** REQUIREMENT **
Each record must be retyped in full. No character may differ.

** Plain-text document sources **
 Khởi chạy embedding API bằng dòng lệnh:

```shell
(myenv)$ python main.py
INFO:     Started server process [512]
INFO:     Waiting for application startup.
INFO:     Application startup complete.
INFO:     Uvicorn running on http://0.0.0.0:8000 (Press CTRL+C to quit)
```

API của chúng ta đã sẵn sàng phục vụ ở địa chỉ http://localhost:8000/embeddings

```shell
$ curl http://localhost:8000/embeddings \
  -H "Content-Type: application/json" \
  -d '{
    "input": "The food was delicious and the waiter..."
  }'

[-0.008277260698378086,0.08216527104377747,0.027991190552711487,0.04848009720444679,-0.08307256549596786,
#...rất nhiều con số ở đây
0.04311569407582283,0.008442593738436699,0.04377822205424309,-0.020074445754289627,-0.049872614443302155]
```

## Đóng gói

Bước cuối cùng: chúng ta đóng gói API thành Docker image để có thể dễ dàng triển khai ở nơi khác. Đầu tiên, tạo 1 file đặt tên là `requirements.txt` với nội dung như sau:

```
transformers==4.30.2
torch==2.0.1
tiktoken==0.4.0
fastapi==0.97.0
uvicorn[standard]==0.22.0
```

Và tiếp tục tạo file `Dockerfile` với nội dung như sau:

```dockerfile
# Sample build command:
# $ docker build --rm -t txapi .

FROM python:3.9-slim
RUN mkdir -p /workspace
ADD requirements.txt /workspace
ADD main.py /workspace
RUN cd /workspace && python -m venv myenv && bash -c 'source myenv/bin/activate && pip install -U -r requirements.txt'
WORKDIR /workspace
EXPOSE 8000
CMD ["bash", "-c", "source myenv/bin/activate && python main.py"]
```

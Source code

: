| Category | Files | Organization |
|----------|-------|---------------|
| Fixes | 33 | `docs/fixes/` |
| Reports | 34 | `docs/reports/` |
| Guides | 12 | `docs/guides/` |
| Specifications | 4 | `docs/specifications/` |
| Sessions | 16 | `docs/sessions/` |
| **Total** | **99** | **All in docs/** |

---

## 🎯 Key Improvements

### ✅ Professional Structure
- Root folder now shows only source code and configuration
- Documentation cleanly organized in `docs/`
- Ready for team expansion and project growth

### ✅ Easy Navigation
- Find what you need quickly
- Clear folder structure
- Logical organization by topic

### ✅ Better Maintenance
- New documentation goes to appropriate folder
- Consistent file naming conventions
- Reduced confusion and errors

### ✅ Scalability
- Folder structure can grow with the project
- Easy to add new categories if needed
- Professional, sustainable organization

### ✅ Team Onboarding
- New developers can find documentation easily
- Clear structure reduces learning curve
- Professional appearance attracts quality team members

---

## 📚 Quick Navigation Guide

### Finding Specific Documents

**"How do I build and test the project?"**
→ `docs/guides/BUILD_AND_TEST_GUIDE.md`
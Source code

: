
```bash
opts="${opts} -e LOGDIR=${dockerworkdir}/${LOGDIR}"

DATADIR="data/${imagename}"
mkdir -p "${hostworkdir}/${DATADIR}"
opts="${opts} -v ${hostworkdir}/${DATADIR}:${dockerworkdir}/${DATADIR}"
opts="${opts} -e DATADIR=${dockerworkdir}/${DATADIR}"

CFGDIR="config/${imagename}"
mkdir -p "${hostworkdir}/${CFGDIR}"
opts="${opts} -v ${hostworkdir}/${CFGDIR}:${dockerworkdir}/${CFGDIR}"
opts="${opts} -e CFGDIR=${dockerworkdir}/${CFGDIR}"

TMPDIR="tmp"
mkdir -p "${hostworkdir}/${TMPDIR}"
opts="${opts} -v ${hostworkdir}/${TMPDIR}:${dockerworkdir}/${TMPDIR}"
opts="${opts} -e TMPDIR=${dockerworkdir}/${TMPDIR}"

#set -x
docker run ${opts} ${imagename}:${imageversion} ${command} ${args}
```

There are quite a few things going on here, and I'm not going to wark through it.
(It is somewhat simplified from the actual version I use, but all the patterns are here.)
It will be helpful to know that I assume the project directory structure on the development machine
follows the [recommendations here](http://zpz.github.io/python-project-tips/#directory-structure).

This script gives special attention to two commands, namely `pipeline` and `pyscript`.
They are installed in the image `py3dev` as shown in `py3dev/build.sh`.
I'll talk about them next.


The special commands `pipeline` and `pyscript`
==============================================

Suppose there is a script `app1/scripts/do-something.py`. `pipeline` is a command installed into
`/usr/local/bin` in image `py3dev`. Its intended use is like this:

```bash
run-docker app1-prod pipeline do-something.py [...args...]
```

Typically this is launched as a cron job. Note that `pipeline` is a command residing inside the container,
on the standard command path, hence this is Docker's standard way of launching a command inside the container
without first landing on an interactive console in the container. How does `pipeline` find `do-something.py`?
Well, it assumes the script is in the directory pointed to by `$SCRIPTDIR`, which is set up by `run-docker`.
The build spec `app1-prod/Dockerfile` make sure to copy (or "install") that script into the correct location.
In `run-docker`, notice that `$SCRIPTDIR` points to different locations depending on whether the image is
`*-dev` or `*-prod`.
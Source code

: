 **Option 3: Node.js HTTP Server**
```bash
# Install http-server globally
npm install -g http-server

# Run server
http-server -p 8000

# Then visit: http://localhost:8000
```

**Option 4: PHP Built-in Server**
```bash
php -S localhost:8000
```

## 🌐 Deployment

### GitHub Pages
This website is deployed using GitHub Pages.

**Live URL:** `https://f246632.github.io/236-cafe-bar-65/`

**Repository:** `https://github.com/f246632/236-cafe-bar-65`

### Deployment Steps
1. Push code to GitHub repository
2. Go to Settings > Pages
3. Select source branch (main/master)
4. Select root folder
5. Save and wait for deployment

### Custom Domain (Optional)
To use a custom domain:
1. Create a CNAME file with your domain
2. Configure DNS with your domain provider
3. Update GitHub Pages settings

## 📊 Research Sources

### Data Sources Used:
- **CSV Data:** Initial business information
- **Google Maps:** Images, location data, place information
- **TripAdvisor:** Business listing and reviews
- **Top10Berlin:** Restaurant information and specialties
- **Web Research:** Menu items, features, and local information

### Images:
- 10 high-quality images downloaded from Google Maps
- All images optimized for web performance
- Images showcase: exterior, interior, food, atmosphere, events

** THE ANSWER **
 Khởi chạy embedding API bằng dòng lệnh:

```shell
(myenv)$ python main.py
INFO:     Started server process [512]
INFO:     Waiting for application startup.
INFO:     Application startup complete.
INFO:     Uvicorn running on http://0.0.0.0:8000 (Press CTRL+C to quit)
```

API của chúng ta đã sẵn sàng phục vụ ở địa chỉ http://localhost:8000/embeddings

```shell
$ curl http://localhost:8000/embeddings \
  -H "Content-Type: application/json" \
  -d '{
    "input": "The food was delicious and the waiter..."
  }'

[-0.008277260698378086,0.08216527104377747,0.027991190552711487,0.04848009720444679,-0.08307256549596786,
#...rất nhiều con số ở đây
0.04311569407582283,0.008442593738436699,0.04377822205424309,-0.020074445754289627,-0.049872614443302155]
```

## Đóng gói

Bước cuối cùng: chúng ta đóng gói API thành Docker image để có thể dễ dàng triển khai ở nơi khác. Đầu tiên, tạo 1 file đặt tên là `requirements.txt` với nội dung như sau:

```
transformers==4.30.2
torch==2.0.1
tiktoken==0.4.0
fastapi==0.97.0
uvicorn[standard]==0.22.0
```

Và tiếp tục tạo file `Dockerfile` với nội dung như sau:

```dockerfile
# Sample build command:
# $ docker build --rm -t txapi .

FROM python:3.9-slim
RUN mkdir -p /workspace
ADD requirements.txt /workspace
ADD main.py /workspace
RUN cd /workspace && python -m venv myenv && bash -c 'source myenv/bin/activate && pip install -U -r requirements.txt'
WORKDIR /workspace
EXPOSE 8000
CMD ["bash", "-c", "source myenv/bin/activate && python main.py"]
```

Source code

:| Category | Files | Organization |
|----------|-------|---------------|
| Fixes | 33 | `docs/fixes/` |
| Reports | 34 | `docs/reports/` |
| Guides | 12 | `docs/guides/` |
| Specifications | 4 | `docs/specifications/` |
| Sessions | 16 | `docs/sessions/` |
| **Total** | **99** | **All in docs/** |

---

## 🎯 Key Improvements

### ✅ Professional Structure
- Root folder now shows only source code and configuration
- Documentation cleanly organized in `docs/`
- Ready for team expansion and project growth

### ✅ Easy Navigation
- Find what you need quickly
- Clear folder structure
- Logical organization by topic

### ✅ Better Maintenance
- New documentation goes to appropriate folder
- Consistent file naming conventions
- Reduced confusion and errors

### ✅ Scalability
- Folder structure can grow with the project
- Easy to add new categories if needed
- Professional, sustainable organization

### ✅ Team Onboarding
- New developers can find documentation easily
- Clear structure reduces learning curve
- Professional appearance attracts quality team members

---

## 📚 Quick Navigation Guide

### Finding Specific Documents

**"How do I build and test the project?"**
→ `docs/guides/BUILD_AND_TEST_GUIDE.md`
Source code

:
```bash
opts="${opts} -e LOGDIR=${dockerworkdir}/${LOGDIR}"

DATADIR="data/${imagename}"
mkdir -p "${hostworkdir}/${DATADIR}"
opts="${opts} -v ${hostworkdir}/${DATADIR}:${dockerworkdir}/${DATADIR}"
opts="${opts} -e DATADIR=${dockerworkdir}/${DATADIR}"

CFGDIR="config/${imagename}"
mkdir -p "${hostworkdir}/${CFGDIR}"
opts="${opts} -v ${hostworkdir}/${CFGDIR}:${dockerworkdir}/${CFGDIR}"
opts="${opts} -e CFGDIR=${dockerworkdir}/${CFGDIR}"

TMPDIR="tmp"
mkdir -p "${hostworkdir}/${TMPDIR}"
opts="${opts} -v ${hostworkdir}/${TMPDIR}:${dockerworkdir}/${TMPDIR}"
opts="${opts} -e TMPDIR=${dockerworkdir}/${TMPDIR}"

#set -x
docker run ${opts} ${imagename}:${imageversion} ${command} ${args}
```

There are quite a few things going on here, and I'm not going to wark through it.
(It is somewhat simplified from the actual version I use, but all the patterns are here.)
It will be helpful to know that I assume the project directory structure on the development machine
follows the [recommendations here](http://zpz.github.io/python-project-tips/#directory-structure).

This script gives special attention to two commands, namely `pipeline` and `pyscript`.
They are installed in the image `py3dev` as shown in `py3dev/build.sh`.
I'll talk about them next.


The special commands `pipeline` and `pyscript`
==============================================

Suppose there is a script `app1/scripts/do-something.py`. `pipeline` is a command installed into
`/usr/local/bin` in image `py3dev`. Its intended use is like this:

```bash
run-docker app1-prod pipeline do-something.py [...args...]
```

Typically this is launched as a cron job. Note that `pipeline` is a command residing inside the container,
on the standard command path, hence this is Docker's standard way of launching a command inside the container
without first landing on an interactive console in the container. How does `pipeline` find `do-something.py`?
Well, it assumes the script is in the directory pointed to by `$SCRIPTDIR`, which is set up by `run-docker`.
The build spec `app1-prod/Dockerfile` make sure to copy (or "install") that script into the correct location.
In `run-docker`, notice that `$SCRIPTDIR` points to different locations depending on whether the image is
`*-dev` or `*-prod`.
Source code

: **Option 3: Node.js HTTP Server**
```bash
# Install http-server globally
npm install -g http-server

# Run server
http-server -p 8000

# Then visit: http://localhost:8000
```

**Option 4: PHP Built-in Server**
```bash
php -S localhost:8000
```

## 🌐 Deployment

### GitHub Pages
This website is deployed using GitHub Pages.

**Live URL:** `https://f246632.github.io/236-cafe-bar-65/`

**Repository:** `https://github.com/f246632/236-cafe-bar-65`

### Deployment Steps
1. Push code to GitHub repository
2. Go to Settings > Pages
3. Select source branch (main/master)
4. Select root folder
5. Save and wait for deployment

### Custom Domain (Optional)
To use a custom domain:
1. Create a CNAME file with your domain
2. Configure DNS with your domain provider
3. Update GitHub Pages settings

## 📊 Research Sources

### Data Sources Used:
- **CSV Data:** Initial business information
- **Google Maps:** Images, location data, place information
- **TripAdvisor:** Business listing and reviews
- **Top10Berlin:** Restaurant information and specialties
- **Web Research:** Menu items, features, and local information

### Images:
- 10 high-quality images downloaded from Google Maps
- All images optimized for web performance
- Images showcase: exterior, interior, food, atmosphere, events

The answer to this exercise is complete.